Inversion of Control In Web Frameworks

You want control? Of course you do! Control is great! But I'll argue that sometimes getting *too much* control can mean creating more work for yourself when you write a web application.

This is going to be a painful blog entry to write, because I already know it won't go down very well with anybody who hasn't already drank the type of Kool-Aid served up by the likes of Zope. I want to speak to developers and users of common Python "MVC" (or "MTV") web frameworks (Pylons, TurboGears, Django, etc). Specifically, I want to talk about inversion of control.

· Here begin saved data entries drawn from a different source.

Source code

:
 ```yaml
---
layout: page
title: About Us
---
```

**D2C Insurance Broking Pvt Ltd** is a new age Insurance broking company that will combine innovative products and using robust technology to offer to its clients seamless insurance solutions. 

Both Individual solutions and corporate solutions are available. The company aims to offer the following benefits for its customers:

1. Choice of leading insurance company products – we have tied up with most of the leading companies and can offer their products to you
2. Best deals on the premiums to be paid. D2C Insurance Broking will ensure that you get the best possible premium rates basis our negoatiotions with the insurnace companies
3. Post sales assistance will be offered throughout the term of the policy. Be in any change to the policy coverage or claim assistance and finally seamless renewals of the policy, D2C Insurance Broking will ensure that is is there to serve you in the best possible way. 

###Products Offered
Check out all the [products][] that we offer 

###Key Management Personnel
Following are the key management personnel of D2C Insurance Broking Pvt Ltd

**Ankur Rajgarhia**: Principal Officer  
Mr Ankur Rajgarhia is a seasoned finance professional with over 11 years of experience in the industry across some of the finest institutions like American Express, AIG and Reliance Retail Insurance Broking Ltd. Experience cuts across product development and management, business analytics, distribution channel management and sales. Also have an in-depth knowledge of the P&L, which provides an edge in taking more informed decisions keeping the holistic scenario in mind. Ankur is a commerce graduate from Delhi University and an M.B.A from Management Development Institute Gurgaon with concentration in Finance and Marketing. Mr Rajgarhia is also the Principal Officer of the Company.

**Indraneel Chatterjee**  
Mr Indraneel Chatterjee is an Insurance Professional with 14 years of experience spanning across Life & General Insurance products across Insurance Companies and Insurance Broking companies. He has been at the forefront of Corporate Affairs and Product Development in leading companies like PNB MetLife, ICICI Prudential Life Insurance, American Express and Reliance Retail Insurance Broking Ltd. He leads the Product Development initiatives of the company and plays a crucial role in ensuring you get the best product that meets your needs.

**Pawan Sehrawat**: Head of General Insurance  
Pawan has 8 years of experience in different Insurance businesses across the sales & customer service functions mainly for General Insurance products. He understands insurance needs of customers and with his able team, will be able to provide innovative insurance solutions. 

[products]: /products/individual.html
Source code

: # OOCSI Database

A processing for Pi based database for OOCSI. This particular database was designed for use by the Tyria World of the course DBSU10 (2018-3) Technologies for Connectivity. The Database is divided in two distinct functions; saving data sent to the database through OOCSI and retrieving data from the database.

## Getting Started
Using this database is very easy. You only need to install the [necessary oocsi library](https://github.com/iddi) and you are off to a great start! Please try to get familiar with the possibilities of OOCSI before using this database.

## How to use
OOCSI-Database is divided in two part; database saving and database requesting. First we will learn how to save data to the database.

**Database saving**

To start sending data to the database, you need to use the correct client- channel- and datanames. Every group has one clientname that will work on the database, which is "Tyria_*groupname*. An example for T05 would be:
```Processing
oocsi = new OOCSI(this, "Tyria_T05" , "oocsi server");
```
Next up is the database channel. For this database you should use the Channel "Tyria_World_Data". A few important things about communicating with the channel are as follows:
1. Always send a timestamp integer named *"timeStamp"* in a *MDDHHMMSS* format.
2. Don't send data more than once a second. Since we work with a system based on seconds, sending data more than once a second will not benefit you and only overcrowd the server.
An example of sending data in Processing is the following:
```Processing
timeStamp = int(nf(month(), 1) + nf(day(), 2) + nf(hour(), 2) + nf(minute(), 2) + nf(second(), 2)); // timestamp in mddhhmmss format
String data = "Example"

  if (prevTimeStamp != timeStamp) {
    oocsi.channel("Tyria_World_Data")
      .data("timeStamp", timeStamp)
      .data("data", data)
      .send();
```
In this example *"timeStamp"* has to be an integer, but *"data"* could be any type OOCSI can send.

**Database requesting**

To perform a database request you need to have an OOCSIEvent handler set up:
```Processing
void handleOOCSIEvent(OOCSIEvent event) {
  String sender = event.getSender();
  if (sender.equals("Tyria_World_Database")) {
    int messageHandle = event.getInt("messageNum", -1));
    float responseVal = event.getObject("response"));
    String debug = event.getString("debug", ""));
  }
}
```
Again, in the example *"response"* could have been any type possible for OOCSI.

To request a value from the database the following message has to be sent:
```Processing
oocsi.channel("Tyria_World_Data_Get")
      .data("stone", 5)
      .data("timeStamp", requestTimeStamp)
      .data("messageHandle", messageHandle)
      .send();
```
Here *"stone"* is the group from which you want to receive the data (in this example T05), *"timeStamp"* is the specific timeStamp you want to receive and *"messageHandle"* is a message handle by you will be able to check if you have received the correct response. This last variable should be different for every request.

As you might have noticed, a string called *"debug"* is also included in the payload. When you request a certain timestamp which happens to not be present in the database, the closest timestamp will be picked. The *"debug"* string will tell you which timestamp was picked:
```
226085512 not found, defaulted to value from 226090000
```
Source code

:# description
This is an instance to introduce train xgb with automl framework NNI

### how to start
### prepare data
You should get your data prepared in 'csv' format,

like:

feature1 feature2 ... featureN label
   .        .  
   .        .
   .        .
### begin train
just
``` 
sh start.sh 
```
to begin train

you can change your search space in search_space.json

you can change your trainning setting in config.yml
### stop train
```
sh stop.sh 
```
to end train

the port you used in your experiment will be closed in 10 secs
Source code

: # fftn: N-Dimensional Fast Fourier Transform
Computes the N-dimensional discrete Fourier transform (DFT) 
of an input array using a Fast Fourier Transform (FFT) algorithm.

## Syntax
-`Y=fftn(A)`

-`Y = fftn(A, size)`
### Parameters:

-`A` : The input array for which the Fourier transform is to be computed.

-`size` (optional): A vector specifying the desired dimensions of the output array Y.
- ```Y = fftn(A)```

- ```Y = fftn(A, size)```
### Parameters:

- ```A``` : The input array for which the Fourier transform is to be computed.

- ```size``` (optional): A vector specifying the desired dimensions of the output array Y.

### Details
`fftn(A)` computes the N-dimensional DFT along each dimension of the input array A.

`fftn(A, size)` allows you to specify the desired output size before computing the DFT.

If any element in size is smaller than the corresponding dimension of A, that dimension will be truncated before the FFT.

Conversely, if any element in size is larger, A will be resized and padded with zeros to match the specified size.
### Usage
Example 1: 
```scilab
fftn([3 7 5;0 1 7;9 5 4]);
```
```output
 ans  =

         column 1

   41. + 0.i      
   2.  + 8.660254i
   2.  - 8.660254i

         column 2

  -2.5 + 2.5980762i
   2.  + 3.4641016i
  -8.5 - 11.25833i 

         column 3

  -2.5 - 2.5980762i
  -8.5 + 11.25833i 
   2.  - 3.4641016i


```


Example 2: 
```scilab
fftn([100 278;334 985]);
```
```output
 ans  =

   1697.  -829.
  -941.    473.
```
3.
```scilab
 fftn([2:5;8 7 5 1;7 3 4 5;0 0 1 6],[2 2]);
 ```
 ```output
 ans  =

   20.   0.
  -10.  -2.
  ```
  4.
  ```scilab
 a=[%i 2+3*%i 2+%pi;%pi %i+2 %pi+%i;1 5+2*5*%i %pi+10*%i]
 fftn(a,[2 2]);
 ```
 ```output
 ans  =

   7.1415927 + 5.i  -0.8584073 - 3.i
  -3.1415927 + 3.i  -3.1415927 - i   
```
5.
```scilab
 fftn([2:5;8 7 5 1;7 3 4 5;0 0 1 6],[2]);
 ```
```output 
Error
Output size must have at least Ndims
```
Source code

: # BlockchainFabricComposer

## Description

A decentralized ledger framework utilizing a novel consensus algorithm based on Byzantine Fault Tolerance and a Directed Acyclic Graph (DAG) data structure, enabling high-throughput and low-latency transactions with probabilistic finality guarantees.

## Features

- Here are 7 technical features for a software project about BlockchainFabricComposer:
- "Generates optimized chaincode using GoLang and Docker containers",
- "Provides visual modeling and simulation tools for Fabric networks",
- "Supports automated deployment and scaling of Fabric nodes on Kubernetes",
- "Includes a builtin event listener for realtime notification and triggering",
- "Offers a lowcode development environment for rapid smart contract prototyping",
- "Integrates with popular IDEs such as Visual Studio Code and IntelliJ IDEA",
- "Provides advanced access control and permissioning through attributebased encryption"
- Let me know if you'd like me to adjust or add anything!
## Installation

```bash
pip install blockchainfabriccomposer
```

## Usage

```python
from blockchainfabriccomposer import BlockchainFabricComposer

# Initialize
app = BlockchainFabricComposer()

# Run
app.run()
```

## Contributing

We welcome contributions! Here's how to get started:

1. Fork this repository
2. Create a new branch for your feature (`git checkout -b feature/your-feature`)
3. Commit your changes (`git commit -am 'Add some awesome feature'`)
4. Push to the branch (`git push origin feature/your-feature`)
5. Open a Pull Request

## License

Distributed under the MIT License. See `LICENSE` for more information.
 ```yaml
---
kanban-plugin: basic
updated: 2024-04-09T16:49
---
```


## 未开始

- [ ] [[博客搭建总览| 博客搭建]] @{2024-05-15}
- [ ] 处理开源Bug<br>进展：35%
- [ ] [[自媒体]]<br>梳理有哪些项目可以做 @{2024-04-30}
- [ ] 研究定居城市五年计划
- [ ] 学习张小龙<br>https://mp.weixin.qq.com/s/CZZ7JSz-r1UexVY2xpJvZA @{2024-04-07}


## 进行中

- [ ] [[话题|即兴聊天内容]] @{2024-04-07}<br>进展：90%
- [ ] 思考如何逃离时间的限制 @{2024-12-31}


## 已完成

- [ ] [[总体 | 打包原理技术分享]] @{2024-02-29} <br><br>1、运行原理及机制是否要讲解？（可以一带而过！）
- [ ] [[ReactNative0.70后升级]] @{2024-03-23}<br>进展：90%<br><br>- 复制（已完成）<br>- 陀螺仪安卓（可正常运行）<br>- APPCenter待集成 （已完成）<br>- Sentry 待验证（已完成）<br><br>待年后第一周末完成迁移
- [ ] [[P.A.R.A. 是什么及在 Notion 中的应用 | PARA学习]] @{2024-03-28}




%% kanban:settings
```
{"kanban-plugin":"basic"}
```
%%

One of the common complaints about Zope as a web framework is that its level of control inversion tends to be very high. People hate control inversion. You damn well know you're developing an application using Zope, because it tends to want to do a lot of stuff for you that you'd otherwise do "by hand" if you were using a different framework. For instance, it badly wants to help you enforce a security policy in its own idiosyncratic way. It also assumes you're willing to do some things its way that you might possibly do different ways in other frameworks. For instance, it assumes you're comfortable consulting your application's "model" objects using an object graph (typically within a ZODB database).

You should feel free to blast away on the Zope concepts where you believe they're wrong with respect to inversion of control, because you're going to be right much of the time; jamming your application logic into its constraints is often tiring and sometimes it's just plain makework. Wisdom of crowds indicates that control inversion isn't very popular these days, because it imposes constraints.

Part of the reason I was compelled to start writing another web framework (repoze.bfg) was to create a framework with reduced control inversion. BFG is a framework that is unashamedly of a Zope heritage. But it drastically reduces some of the sillier manifestations of control inversion perpetrated by Zope 2 and 3 in what I consider the most important places (for instance, it has no dependency on ZODB, nor do you need to understand interfaces, or adapters, etc to use it). But, that said, it also selectively retains some of the same control inversion patterns that Zope pioneered. Such retention might be heretical these days, but I strongly believe some control inversion helps to provide a better partitioning of concerns when writing web applications. Had other frameworks encouraged (or at least made possible without "swimming upstream" from the masses) the kind of control inversion I carried over from Zope into BFG, I would not have written BFG at all.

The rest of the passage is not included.